Using the records below, transcribe word for word the stretch from the line that contains "to its super-type, and" through the line that contains "in Java. Traits", both end lines included, and nothing else.

[[ Exercise data open ]]

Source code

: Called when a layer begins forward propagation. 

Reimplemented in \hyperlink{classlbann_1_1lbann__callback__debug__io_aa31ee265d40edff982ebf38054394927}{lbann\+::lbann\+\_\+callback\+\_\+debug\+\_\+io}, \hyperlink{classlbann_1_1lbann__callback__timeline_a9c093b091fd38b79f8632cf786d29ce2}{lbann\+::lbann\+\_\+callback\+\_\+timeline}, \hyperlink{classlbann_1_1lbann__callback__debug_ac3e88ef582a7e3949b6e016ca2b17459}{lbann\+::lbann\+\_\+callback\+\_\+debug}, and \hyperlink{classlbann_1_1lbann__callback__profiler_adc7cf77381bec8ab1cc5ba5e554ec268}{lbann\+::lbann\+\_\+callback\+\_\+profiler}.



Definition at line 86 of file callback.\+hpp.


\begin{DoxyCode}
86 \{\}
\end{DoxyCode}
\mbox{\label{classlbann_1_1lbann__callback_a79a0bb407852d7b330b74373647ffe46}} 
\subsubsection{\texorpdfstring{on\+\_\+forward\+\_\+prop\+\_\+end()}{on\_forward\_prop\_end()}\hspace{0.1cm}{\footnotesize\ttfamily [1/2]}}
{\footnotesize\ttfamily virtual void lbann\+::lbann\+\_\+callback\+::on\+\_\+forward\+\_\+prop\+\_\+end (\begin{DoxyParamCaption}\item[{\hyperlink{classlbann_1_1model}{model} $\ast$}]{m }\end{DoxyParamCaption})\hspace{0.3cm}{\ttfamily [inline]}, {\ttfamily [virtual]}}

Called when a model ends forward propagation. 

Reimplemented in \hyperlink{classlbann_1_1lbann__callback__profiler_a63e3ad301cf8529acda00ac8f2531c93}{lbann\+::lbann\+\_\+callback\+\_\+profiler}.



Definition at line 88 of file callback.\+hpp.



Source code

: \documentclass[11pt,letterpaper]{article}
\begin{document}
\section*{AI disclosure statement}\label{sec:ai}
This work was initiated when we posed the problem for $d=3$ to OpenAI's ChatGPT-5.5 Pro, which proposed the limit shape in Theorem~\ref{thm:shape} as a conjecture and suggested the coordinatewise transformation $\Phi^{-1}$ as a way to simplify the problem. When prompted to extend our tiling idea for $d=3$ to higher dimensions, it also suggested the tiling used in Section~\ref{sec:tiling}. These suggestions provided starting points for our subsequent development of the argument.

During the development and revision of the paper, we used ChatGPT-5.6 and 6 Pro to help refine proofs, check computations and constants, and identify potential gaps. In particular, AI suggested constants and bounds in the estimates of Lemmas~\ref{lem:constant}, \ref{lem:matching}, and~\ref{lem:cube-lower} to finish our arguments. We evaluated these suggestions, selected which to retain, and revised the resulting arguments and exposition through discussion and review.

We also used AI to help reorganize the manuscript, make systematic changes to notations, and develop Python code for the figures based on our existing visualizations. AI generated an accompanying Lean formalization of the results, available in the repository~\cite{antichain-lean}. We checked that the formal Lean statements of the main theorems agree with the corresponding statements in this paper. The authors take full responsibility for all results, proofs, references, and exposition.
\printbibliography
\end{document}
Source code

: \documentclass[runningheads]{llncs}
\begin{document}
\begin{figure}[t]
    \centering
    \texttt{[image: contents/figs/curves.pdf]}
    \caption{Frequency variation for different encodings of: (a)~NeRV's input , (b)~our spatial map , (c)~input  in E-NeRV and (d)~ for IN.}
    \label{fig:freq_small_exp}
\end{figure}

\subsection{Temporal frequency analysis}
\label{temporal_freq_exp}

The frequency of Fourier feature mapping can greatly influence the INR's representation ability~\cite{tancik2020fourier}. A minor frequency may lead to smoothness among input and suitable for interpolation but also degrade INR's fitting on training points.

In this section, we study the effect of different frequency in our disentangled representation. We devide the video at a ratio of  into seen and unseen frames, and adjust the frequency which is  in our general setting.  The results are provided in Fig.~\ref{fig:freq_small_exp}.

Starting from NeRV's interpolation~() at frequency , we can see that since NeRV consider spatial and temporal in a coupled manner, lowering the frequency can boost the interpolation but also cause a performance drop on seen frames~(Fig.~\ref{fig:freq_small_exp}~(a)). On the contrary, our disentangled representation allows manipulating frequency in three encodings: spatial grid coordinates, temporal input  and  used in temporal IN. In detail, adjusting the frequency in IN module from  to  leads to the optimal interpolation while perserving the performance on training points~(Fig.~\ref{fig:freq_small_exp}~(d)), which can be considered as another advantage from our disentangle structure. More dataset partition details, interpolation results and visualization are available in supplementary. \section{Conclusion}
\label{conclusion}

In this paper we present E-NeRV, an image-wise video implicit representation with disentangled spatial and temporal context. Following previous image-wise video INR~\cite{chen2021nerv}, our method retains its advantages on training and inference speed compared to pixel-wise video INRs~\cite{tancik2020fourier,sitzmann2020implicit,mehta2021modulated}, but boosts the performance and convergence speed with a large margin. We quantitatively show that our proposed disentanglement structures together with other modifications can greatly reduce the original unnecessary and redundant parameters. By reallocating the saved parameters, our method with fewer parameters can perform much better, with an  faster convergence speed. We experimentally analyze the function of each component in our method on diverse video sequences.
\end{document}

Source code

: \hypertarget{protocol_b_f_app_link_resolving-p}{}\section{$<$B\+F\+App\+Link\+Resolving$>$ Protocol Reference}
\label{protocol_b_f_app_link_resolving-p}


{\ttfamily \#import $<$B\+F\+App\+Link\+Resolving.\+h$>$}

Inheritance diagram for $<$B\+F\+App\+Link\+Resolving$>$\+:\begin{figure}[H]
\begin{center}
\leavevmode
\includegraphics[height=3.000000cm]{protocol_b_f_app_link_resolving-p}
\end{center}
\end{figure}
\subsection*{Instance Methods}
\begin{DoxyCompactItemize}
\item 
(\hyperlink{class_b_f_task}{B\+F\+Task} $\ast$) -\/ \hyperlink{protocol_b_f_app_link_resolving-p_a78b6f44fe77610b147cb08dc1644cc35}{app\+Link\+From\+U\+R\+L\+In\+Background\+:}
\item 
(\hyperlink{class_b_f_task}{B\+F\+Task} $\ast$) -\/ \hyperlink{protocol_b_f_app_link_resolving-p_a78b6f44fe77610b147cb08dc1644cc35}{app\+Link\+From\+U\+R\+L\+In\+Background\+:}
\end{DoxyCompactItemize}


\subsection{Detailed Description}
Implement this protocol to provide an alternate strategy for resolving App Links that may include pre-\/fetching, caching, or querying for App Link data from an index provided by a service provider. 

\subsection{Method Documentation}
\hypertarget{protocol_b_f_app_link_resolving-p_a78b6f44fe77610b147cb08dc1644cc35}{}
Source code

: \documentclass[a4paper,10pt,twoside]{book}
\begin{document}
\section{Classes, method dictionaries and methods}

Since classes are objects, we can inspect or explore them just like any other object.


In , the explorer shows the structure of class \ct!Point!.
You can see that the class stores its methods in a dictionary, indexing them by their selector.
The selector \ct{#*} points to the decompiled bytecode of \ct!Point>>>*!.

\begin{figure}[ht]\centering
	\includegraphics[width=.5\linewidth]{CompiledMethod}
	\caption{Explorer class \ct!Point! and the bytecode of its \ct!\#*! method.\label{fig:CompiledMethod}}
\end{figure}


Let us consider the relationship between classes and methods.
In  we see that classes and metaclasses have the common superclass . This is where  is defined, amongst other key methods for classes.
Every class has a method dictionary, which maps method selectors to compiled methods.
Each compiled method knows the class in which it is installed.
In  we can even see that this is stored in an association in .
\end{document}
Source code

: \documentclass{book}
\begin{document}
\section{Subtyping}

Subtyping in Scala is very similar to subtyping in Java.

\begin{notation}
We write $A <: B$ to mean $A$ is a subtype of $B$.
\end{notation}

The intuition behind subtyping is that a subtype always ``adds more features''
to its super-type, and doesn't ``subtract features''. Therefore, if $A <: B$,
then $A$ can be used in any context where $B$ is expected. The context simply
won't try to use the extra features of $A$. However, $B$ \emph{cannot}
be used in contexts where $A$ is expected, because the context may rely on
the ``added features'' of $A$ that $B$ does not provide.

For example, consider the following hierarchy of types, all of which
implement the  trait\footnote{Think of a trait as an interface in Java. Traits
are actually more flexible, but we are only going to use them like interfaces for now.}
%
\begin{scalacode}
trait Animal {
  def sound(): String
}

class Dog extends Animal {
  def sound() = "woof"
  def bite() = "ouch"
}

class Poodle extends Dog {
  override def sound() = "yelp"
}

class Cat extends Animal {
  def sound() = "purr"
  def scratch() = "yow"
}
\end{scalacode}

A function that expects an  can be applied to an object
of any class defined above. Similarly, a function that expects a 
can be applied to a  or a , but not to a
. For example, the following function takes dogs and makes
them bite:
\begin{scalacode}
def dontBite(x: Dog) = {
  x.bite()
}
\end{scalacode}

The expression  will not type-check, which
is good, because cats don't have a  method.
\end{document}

[[ Exercise data closed ]]

-- Response --
to its super-type, and doesn't ``subtract features''. Therefore, if $A <: B$,
then $A$ can be used in any context where $B$ is expected. The context simply
won't try to use the extra features of $A$. However, $B$ \emph{cannot}
be used in contexts where $A$ is expected, because the context may rely on
the ``added features'' of $A$ that $B$ does not provide.

For example, consider the following hierarchy of types, all of which
implement the  trait\footnote{Think of a trait as an interface in Java. Traits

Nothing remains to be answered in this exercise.